What to work on: Read the entries below and pull out each line with the string "nologin".

--- Material supplied Enclosed Below ---

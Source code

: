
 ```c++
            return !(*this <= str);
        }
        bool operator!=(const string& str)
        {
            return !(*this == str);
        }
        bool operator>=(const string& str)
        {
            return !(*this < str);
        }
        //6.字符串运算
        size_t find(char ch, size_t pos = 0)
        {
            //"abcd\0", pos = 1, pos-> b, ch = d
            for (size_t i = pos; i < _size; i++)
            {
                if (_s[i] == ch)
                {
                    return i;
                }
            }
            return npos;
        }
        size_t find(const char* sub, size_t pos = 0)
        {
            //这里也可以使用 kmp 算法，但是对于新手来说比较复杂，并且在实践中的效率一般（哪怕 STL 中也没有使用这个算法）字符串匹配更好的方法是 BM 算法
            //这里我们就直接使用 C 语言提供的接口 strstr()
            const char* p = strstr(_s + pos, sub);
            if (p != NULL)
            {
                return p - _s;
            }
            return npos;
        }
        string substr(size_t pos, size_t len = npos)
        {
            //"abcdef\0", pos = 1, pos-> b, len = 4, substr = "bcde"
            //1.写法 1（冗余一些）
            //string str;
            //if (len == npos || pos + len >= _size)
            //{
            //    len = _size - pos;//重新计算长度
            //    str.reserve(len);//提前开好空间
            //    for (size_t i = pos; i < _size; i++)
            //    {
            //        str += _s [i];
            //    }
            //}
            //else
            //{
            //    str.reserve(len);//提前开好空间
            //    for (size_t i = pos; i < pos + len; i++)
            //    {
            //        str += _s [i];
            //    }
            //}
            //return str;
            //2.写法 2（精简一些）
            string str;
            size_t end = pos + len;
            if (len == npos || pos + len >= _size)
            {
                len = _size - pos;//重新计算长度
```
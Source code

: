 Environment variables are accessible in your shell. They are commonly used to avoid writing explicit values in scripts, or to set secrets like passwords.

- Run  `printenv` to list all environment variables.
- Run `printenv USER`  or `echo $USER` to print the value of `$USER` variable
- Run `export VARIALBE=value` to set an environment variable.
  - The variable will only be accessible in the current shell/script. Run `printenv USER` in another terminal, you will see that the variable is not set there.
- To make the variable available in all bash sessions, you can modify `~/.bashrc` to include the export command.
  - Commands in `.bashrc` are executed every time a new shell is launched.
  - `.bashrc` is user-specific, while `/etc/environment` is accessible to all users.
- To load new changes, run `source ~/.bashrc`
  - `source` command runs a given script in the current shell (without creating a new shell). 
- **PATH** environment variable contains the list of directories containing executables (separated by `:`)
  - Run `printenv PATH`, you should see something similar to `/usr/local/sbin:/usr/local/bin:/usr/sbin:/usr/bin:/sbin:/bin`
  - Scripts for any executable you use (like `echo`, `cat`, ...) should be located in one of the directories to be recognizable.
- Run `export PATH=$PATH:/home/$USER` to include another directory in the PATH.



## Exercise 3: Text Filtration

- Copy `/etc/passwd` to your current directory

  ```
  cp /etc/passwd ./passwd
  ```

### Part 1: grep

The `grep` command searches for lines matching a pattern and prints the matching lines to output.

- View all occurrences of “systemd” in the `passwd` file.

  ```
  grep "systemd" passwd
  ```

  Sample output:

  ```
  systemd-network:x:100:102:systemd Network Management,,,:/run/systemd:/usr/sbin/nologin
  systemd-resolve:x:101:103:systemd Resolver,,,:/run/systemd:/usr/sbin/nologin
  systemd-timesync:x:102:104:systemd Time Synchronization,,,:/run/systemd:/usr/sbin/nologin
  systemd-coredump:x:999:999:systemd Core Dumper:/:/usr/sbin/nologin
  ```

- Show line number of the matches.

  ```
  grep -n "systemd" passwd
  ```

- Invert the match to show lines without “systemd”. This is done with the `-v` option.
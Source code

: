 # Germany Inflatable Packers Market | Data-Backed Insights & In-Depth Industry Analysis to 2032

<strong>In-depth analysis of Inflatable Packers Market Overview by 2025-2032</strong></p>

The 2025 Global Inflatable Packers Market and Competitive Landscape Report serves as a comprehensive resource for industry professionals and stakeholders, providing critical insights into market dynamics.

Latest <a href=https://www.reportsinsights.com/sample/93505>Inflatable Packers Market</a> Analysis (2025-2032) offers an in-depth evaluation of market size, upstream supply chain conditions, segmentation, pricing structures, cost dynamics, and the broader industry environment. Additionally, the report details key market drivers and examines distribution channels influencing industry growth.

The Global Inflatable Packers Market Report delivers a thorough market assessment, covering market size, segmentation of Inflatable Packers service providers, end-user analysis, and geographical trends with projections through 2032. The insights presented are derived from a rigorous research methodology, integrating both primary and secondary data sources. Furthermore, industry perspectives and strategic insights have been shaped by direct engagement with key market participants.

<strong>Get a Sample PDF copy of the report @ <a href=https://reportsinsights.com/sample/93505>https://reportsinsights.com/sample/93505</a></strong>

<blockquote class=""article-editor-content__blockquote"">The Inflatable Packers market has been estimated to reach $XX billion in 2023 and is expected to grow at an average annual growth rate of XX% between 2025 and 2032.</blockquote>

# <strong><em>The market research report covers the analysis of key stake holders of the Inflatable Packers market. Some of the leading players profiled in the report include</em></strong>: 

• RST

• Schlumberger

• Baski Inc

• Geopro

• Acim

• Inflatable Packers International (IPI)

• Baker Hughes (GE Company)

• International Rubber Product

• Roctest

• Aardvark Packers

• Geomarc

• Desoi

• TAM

--- End of Enclosed Material supplied ---

Completed task:
  systemd-network:x:100:102:systemd Network Management,,,:/run/systemd:/usr/sbin/nologin
  systemd-resolve:x:101:103:systemd Resolver,,,:/run/systemd:/usr/sbin/nologin
  systemd-timesync:x:102:104:systemd Time Synchronization,,,:/run/systemd:/usr/sbin/nologin
  systemd-coredump:x:999:999:systemd Core Dumper:/:/usr/sbin/nologin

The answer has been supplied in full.